Produce a copy of every line in the records that holds the string "Contact".

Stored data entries
◇ ◇ ◇ ◇

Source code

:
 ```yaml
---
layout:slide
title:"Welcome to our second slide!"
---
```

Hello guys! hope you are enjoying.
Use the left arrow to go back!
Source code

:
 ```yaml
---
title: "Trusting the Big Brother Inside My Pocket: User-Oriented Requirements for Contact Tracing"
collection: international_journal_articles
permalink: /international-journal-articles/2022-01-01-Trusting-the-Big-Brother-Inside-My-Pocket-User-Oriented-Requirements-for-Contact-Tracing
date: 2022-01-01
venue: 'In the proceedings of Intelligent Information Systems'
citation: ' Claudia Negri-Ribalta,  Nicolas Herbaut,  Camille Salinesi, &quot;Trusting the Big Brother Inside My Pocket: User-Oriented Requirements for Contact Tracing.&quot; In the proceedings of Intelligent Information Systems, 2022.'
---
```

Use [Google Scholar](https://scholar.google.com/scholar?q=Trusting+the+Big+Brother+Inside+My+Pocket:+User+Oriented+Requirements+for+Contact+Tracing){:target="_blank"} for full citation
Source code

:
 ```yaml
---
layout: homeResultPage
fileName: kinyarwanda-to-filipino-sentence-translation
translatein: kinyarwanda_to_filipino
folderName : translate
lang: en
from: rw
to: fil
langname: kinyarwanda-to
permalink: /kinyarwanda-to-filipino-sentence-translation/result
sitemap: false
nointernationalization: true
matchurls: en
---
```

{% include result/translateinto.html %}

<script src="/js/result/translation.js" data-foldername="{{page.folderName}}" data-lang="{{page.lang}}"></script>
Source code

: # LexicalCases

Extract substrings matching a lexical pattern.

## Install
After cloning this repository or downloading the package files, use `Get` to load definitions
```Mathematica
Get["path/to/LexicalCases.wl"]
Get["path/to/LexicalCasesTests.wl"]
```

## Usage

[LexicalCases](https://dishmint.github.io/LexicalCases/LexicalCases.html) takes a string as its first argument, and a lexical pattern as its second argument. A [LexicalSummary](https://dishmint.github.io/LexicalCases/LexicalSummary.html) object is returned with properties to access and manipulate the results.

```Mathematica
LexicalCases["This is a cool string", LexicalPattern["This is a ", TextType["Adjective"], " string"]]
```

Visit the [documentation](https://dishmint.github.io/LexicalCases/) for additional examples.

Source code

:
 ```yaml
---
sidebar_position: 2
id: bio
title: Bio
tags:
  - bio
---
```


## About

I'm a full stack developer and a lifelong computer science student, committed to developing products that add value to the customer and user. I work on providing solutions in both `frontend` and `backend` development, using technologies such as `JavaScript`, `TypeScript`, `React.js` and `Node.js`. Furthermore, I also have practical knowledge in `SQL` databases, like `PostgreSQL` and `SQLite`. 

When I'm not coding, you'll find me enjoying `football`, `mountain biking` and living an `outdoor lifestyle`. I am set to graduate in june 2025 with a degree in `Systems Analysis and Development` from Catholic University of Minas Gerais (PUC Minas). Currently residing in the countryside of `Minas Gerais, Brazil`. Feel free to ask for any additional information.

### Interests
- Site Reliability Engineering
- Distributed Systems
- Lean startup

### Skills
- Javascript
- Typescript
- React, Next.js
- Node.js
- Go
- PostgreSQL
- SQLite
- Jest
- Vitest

◇ ◇ ◇ ◇

- [Result of the task]:
title: "Trusting the Big Brother Inside My Pocket: User-Oriented Requirements for Contact Tracing"
permalink: /international-journal-articles/2022-01-01-Trusting-the-Big-Brother-Inside-My-Pocket-User-Oriented-Requirements-for-Contact-Tracing
citation: ' Claudia Negri-Ribalta,  Nicolas Herbaut,  Camille Salinesi, &quot;Trusting the Big Brother Inside My Pocket: User-Oriented Requirements for Contact Tracing.&quot; In the proceedings of Intelligent Information Systems, 2022.'
Use [Google Scholar](https://scholar.google.com/scholar?q=Trusting+the+Big+Brother+Inside+My+Pocket:+User+Oriented+Requirements+for+Contact+Tracing){:target="_blank"} for full citation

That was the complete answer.